What to work on
Return the entries below in their exact form, leaving the pictures out.
Segment Start: Task input
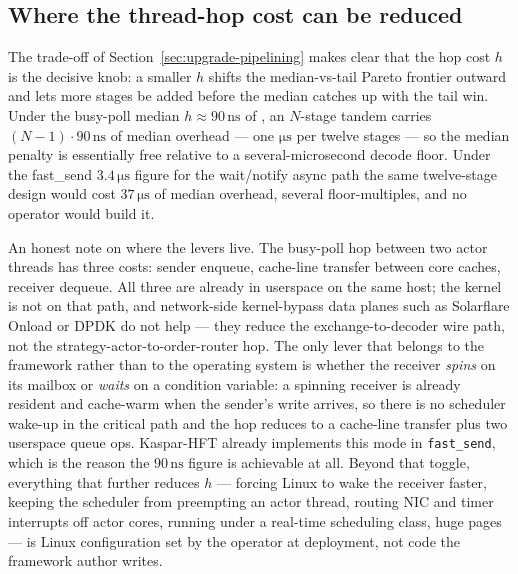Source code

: \documentclass[11pt]{article}
\begin{document}
\subsection{Where the thread-hop cost can be reduced}
\label{sec:future-hopcost}

The trade-off of Section~\ref{sec:upgrade-pipelining} makes clear that the hop cost $h$ is the decisive knob: a smaller $h$ shifts the median-vs-tail Pareto frontier outward and lets more stages be added before the median catches up with the tail win. Under the busy-poll median $h \approx 90\,\mathrm{ns}$ of \citet{mayeski_actorhft}, an $N$-stage tandem carries $(N-1)\cdot 90\,\mathrm{ns}$ of median overhead --- one $\si{\micro\second}$ per twelve stages --- so the median penalty is essentially free relative to a several-microsecond decode floor. Under the fast\_send $3.4\,\si{\micro\second}$ figure for the wait/notify async path the same twelve-stage design would cost $37\,\si{\micro\second}$ of median overhead, several floor-multiples, and no operator would build it.

An honest note on where the levers live. The busy-poll hop between two actor threads has three costs: sender enqueue, cache-line transfer between core caches, receiver dequeue. All three are already in userspace on the same host; the kernel is not on that path, and network-side kernel-bypass data planes such as Solarflare Onload or DPDK do not help --- they reduce the exchange-to-decoder wire path, not the strategy-actor-to-order-router hop. The only lever that belongs to the framework rather than to the operating system is whether the receiver \emph{spins} on its mailbox or \emph{waits} on a condition variable: a spinning receiver is already resident and cache-warm when the sender's write arrives, so there is no scheduler wake-up in the critical path and the hop reduces to a cache-line transfer plus two userspace queue ops. Kaspar-HFT already implements this mode in \texttt{fast\_send}, which is the reason the $90\,\mathrm{ns}$ figure is achievable at all. Beyond that toggle, everything that further reduces $h$ --- forcing Linux to wake the receiver faster, keeping the scheduler from preempting an actor thread, routing NIC and timer interrupts off actor cores, running under a real-time scheduling class, huge pages --- is Linux configuration set by the operator at deployment, not code the framework author writes.
\end{document}
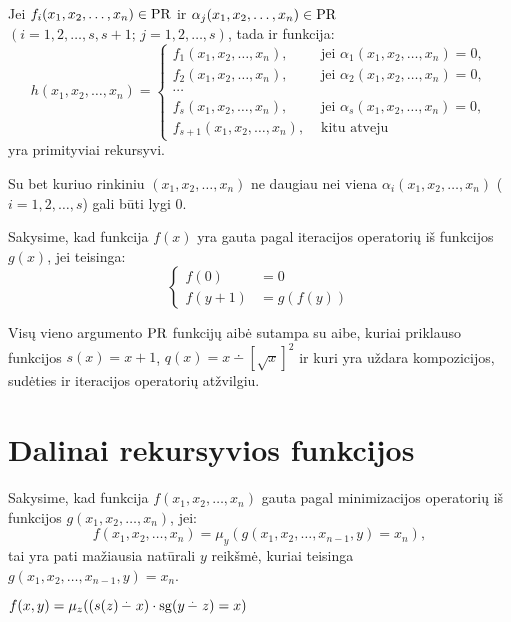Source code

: \begin{prop}
  Jei $f_{i}(x_1,x_2,\dotsc,x_n) \in \mathop{\text{PR}}$ ir 
  $\alpha_{j}(x_1,x_2,\dotsc,x_n) \in \mathop{\text{PR}}$ 
  $(i=1,2,\dotsc,s,s+1;\,j=1,2,\dotsc,s)$, tada ir funkcija:
  \[
  h(x_1,x_2,\dotsc,x_n) =%
  \begin{cases}
    f_{1}(x_1,x_2,\dotsc,x_n), 
      &\text{ jei } \alpha_{1}(x_1,x_2,\dotsc,x_n)=0,\\
    f_{2}(x_1,x_2,\dotsc,x_n), 
      &\text{ jei } \alpha_{2}(x_1,x_2,\dotsc,x_n)=0,\\
    \cdots & {} \\
    f_{s}(x_1,x_2,\dotsc,x_n), 
      &\text{ jei } \alpha_{s}(x_1,x_2,\dotsc,x_n)=0,\\
    f_{s+1}(x_1,x_2,\dotsc,x_n), 
      &\text{ kitu atveju }
  \end{cases}
  \]
  yra primityviai rekursyvi.
  \begin{note}
    Su bet kuriuo rinkiniu $(x_1,x_2,\dotsc,x_n)$ ne daugiau nei viena
    $\alpha_{i}(x_1,x_2,\dotsc,x_n)$ ($i=1,2,\dotsc,s$) gali būti lygi 0.
  \end{note}
\end{prop}

\begin{defn}
  Sakysime, kad funkcija $f(x)$ yra gauta pagal iteracijos operatorių iš
  funkcijos $g(x)$, jei teisinga:
  \[
  \begin{cases}
    f(0) &= 0 \\
    f(y+1) &= g(f(y))
  \end{cases}
  \]
\end{defn}

\begin{prop}
  \label{pr1arg}
  Visų vieno argumento $\mathop{\text{PR}}$ funkcijų aibė sutampa su aibe, kuriai
  priklauso funkcijos $s(x) = x+1$, 
  $q(x) = x \dotminus \left[ \sqrt{x} \right]^2$ ir kuri yra 
  uždara kompozicijos, sudėties ir iteracijos operatorių atžvilgiu.
\end{prop}

\section{Dalinai rekursyvios funkcijos}

\begin{defn}
  Sakysime, kad funkcija $f(x_1,x_2,\dotsc,x_n)$ gauta pagal minimizacijos
  operatorių iš funkcijos $g(x_1,x_2,\dotsc,x_n)$, jei:
  \[
  f(x_1,x_2,\dotsc,x_n) = \mu_{y}(g(x_1,x_2,\dotsc,x_{n-1},y) = x_n),
  \]
  tai yra pati mažiausia natūrali $y$ reikšmė, kuriai teisinga
  $g(x_1,x_2,\dotsc,x_{n-1},y) = x_n$.

  \begin{exmp}
    $f(x,y) = \mu_{z}((s(z)\mathop{\mbox{$-^{\hspace{-.5em}\cdot}\,\,$}} x)\cdot \operatorname{sg}(y \mathop{\mbox{$-^{\hspace{-.5em}\cdot}\,\,$}} z)=x)$
  \end{exmp}
\end{defn}

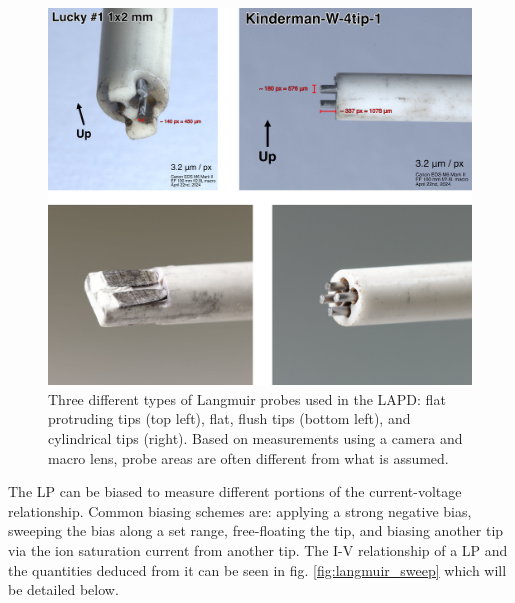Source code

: \begin{figure}
	\centering
	\includegraphics[width=\textwidth]{figures/langmuir_pics.jpg}
	\caption[Images of Langmuir probes used in the LAPD]{\label{fig:langmuir_tips}Three different types of Langmuir probes used in the LAPD: flat protruding tips (top left), flat, flush tips (bottom left), and cylindrical tips (right). Based on measurements using a camera and macro lens, probe areas are often different from what is assumed.}
\end{figure}

The LP can be biased to measure different portions of the current-voltage relationship. Common biasing schemes are: applying a strong negative bias, sweeping the bias along a set range, free-floating the tip, and biasing another tip via the ion saturation current  from another tip. The I-V relationship of a LP and the quantities deduced from it can be seen in fig. \ref{fig:langmuir_sweep} which will be detailed below.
Segment End: Task input
Exercise result
Source code

: \documentclass[11pt]{article}
\begin{document}
\subsection{Where the thread-hop cost can be reduced}
\label{sec:future-hopcost}

The trade-off of Section~\ref{sec:upgrade-pipelining} makes clear that the hop cost $h$ is the decisive knob: a smaller $h$ shifts the median-vs-tail Pareto frontier outward and lets more stages be added before the median catches up with the tail win. Under the busy-poll median $h \approx 90\,\mathrm{ns}$ of \citet{mayeski_actorhft}, an $N$-stage tandem carries $(N-1)\cdot 90\,\mathrm{ns}$ of median overhead --- one $\si{\micro\second}$ per twelve stages --- so the median penalty is essentially free relative to a several-microsecond decode floor. Under the fast\_send $3.4\,\si{\micro\second}$ figure for the wait/notify async path the same twelve-stage design would cost $37\,\si{\micro\second}$ of median overhead, several floor-multiples, and no operator would build it.

An honest note on where the levers live. The busy-poll hop between two actor threads has three costs: sender enqueue, cache-line transfer between core caches, receiver dequeue. All three are already in userspace on the same host; the kernel is not on that path, and network-side kernel-bypass data planes such as Solarflare Onload or DPDK do not help --- they reduce the exchange-to-decoder wire path, not the strategy-actor-to-order-router hop. The only lever that belongs to the framework rather than to the operating system is whether the receiver \emph{spins} on its mailbox or \emph{waits} on a condition variable: a spinning receiver is already resident and cache-warm when the sender's write arrives, so there is no scheduler wake-up in the critical path and the hop reduces to a cache-line transfer plus two userspace queue ops. Kaspar-HFT already implements this mode in \texttt{fast\_send}, which is the reason the $90\,\mathrm{ns}$ figure is achievable at all. Beyond that toggle, everything that further reduces $h$ --- forcing Linux to wake the receiver faster, keeping the scheduler from preempting an actor thread, routing NIC and timer interrupts off actor cores, running under a real-time scheduling class, huge pages --- is Linux configuration set by the operator at deployment, not code the framework author writes.
\end{document}
Source code

: \begin{prop}
  Jei $f_{i}(x_1,x_2,\dotsc,x_n) \in \mathop{\text{PR}}$ ir 
  $\alpha_{j}(x_1,x_2,\dotsc,x_n) \in \mathop{\text{PR}}$ 
  $(i=1,2,\dotsc,s,s+1;\,j=1,2,\dotsc,s)$, tada ir funkcija:
  \[
  h(x_1,x_2,\dotsc,x_n) =%
  \begin{cases}
    f_{1}(x_1,x_2,\dotsc,x_n), 
      &\text{ jei } \alpha_{1}(x_1,x_2,\dotsc,x_n)=0,\\
    f_{2}(x_1,x_2,\dotsc,x_n), 
      &\text{ jei } \alpha_{2}(x_1,x_2,\dotsc,x_n)=0,\\
    \cdots & {} \\
    f_{s}(x_1,x_2,\dotsc,x_n), 
      &\text{ jei } \alpha_{s}(x_1,x_2,\dotsc,x_n)=0,\\
    f_{s+1}(x_1,x_2,\dotsc,x_n), 
      &\text{ kitu atveju }
  \end{cases}
  \]
  yra primityviai rekursyvi.
  \begin{note}
    Su bet kuriuo rinkiniu $(x_1,x_2,\dotsc,x_n)$ ne daugiau nei viena
    $\alpha_{i}(x_1,x_2,\dotsc,x_n)$ ($i=1,2,\dotsc,s$) gali būti lygi 0.
  \end{note}
\end{prop}

\begin{defn}
  Sakysime, kad funkcija $f(x)$ yra gauta pagal iteracijos operatorių iš
  funkcijos $g(x)$, jei teisinga:
  \[
  \begin{cases}
    f(0) &= 0 \\
    f(y+1) &= g(f(y))
  \end{cases}
  \]
\end{defn}

\begin{prop}
  \label{pr1arg}
  Visų vieno argumento $\mathop{\text{PR}}$ funkcijų aibė sutampa su aibe, kuriai
  priklauso funkcijos $s(x) = x+1$, 
  $q(x) = x \dotminus \left[ \sqrt{x} \right]^2$ ir kuri yra 
  uždara kompozicijos, sudėties ir iteracijos operatorių atžvilgiu.
\end{prop}

\section{Dalinai rekursyvios funkcijos}

\begin{defn}
  Sakysime, kad funkcija $f(x_1,x_2,\dotsc,x_n)$ gauta pagal minimizacijos
  operatorių iš funkcijos $g(x_1,x_2,\dotsc,x_n)$, jei:
  \[
  f(x_1,x_2,\dotsc,x_n) = \mu_{y}(g(x_1,x_2,\dotsc,x_{n-1},y) = x_n),
  \]
  tai yra pati mažiausia natūrali $y$ reikšmė, kuriai teisinga
  $g(x_1,x_2,\dotsc,x_{n-1},y) = x_n$.

  \begin{exmp}
    $f(x,y) = \mu_{z}((s(z)\mathop{\mbox{$-^{\hspace{-.5em}\cdot}\,\,$}} x)\cdot \operatorname{sg}(y \mathop{\mbox{$-^{\hspace{-.5em}\cdot}\,\,$}} z)=x)$
  \end{exmp}
\end{defn}

Source code

: \begin{figure}
	\centering
	\includegraphics[width=\textwidth]{figures/langmuir_pics.jpg}
	\caption[Images of Langmuir probes used in the LAPD]{\label{fig:langmuir_tips}Three different types of Langmuir probes used in the LAPD: flat protruding tips (top left), flat, flush tips (bottom left), and cylindrical tips (right). Based on measurements using a camera and macro lens, probe areas are often different from what is assumed.}
\end{figure}

The LP can be biased to measure different portions of the current-voltage relationship. Common biasing schemes are: applying a strong negative bias, sweeping the bias along a set range, free-floating the tip, and biasing another tip via the ion saturation current  from another tip. The I-V relationship of a LP and the quantities deduced from it can be seen in fig. \ref{fig:langmuir_sweep} which will be detailed below.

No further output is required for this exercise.